Family Medicine residents suggested other practical strategies. These include that timing of discussions could be addressed with in-person, dedicated appointments. A visible reminder to initiate or complete the discussion on the electronic medical record could be helpful. Furthermore, there was a perception among residents that their patients were unprepared for or unwilling to pursue ACP discussion. A better understanding of patients’ perspective on the initiation and preparation for discussions would be contributory.

One limitation of our study is the incomplete response rate among the Family Medicine residents at the Herzl clinic. Half of them answered the online survey and about 25% of them participated in the focus group. The focus group consisted exclusively of first year residents; second year residents have had a greater length of training and clinical exposure. There could also be a selection bias, as only participants with an interest in the topic might have answered the survey or participated in the focus group. The survey was released during a time when telemedicine was very prevalent at the Herzl Family Medicine clinic, which could have decreased the number of home-care visits and in-person visits where these discussions usually take place.

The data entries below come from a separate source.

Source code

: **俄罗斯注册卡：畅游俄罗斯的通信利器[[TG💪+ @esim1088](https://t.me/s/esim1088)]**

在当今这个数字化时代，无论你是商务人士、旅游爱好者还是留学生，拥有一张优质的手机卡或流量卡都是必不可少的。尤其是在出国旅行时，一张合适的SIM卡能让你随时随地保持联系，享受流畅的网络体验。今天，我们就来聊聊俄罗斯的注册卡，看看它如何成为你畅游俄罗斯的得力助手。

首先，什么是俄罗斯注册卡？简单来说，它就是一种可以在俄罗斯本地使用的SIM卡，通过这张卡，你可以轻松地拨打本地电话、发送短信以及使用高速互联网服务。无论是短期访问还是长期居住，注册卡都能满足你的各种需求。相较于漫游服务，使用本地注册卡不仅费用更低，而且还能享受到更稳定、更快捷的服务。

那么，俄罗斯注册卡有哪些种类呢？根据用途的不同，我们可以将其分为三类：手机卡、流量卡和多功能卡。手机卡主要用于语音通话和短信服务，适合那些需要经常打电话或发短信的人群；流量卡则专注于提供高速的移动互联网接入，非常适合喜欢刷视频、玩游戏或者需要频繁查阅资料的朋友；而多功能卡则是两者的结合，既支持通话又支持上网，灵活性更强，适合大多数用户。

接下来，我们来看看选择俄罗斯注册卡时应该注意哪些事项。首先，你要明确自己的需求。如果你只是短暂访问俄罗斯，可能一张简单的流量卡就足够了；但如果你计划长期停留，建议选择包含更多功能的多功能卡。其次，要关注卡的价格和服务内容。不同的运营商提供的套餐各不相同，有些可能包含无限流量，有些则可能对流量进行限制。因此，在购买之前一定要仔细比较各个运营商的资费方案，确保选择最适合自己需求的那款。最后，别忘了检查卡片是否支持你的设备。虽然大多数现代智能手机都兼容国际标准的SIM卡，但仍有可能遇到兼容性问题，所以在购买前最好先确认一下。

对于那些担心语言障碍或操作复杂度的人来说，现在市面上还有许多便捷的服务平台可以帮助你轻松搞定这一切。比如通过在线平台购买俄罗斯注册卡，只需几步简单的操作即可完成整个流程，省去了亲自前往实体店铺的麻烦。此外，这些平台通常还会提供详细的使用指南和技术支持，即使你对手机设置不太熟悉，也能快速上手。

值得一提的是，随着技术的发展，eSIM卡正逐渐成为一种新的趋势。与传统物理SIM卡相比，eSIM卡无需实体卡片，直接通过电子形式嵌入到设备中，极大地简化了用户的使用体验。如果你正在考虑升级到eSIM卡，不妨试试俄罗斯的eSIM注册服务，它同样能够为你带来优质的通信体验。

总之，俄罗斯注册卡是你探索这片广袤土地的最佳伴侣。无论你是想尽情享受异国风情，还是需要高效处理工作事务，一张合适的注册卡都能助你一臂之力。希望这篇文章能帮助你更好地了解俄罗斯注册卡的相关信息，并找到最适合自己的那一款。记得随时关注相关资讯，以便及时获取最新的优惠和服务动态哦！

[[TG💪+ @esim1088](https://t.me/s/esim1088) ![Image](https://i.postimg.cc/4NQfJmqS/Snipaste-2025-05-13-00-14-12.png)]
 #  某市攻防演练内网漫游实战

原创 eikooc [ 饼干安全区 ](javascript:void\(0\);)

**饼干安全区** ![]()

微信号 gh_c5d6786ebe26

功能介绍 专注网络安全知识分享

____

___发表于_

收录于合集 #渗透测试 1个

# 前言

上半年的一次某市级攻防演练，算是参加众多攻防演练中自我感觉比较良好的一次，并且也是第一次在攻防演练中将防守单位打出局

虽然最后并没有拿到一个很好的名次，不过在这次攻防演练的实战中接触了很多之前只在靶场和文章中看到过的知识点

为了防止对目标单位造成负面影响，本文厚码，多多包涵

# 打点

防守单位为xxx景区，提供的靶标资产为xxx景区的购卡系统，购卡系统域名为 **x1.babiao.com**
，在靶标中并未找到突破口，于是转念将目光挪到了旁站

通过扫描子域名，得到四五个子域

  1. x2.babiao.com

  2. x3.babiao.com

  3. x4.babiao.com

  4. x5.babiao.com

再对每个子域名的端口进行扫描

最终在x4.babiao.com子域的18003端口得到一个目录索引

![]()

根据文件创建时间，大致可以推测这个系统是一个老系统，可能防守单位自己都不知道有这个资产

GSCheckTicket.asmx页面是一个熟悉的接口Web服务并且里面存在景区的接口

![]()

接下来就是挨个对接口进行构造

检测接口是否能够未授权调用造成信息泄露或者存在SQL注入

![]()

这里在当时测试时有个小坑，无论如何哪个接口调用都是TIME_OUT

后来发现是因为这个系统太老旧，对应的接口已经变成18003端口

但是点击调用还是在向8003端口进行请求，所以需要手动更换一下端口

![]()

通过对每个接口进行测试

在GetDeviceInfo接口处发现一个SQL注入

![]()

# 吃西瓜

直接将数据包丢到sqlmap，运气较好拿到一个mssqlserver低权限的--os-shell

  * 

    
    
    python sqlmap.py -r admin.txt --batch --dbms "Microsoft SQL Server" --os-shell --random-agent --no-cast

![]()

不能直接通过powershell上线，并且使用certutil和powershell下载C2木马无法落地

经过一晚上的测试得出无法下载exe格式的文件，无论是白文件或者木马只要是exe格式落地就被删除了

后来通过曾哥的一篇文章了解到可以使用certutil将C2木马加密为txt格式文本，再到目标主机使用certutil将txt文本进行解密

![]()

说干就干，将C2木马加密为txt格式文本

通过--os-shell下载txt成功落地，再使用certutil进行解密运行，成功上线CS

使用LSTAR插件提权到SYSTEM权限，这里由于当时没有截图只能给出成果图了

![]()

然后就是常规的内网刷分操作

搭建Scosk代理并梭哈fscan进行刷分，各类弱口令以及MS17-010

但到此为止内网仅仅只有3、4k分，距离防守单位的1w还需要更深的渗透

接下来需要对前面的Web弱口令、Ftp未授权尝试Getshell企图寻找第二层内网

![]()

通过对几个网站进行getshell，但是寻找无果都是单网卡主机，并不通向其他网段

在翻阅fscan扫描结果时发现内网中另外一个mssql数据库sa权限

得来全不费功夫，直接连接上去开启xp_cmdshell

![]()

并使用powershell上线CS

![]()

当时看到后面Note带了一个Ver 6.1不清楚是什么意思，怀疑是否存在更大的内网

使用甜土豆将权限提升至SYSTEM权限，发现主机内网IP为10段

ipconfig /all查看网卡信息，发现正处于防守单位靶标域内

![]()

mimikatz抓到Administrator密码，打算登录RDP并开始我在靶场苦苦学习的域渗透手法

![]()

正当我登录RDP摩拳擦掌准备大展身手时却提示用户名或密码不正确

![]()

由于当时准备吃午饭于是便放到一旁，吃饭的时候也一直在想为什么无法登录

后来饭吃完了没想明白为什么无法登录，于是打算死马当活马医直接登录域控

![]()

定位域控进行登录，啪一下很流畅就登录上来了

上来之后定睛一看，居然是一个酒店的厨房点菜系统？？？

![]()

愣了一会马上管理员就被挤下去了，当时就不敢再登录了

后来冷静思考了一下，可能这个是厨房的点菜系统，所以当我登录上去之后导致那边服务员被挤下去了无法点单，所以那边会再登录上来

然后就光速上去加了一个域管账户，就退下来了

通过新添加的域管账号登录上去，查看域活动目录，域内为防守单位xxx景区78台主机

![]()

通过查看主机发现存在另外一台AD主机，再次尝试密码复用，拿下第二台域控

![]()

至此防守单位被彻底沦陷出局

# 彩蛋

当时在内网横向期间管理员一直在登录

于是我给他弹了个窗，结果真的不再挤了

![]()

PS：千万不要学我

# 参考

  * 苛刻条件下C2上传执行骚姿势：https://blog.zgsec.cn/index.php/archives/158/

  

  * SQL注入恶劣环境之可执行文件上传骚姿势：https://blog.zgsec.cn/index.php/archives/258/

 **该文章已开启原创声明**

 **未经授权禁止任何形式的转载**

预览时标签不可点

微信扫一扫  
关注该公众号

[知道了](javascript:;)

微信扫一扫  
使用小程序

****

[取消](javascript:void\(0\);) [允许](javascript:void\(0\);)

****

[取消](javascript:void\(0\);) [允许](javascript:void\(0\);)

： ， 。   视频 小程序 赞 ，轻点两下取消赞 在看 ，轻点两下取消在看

This study advances our understanding of the challenges that Family Medicine residents perceive in initiating and discussing ACP with their patients in the outpatient setting. Barriers included limited knowledge of existing tools and resources, a lack of variety of teaching and role modeling of the use of resources, low comfort level with ACP in outpatient settings, competing with other clinical priorities, and patient reluctance to discuss ACP.

Primary care medical education will need to employ multiple strategies to address the competence of trainees to initiate, conduct, maintain, and document ACD discussions. This quality improvement initiative study provides multiple avenues to explore and advances our understanding of the challenges in ensuring that effective ACP is provided to individual patients, their families and the population served by Family Medicine trainees.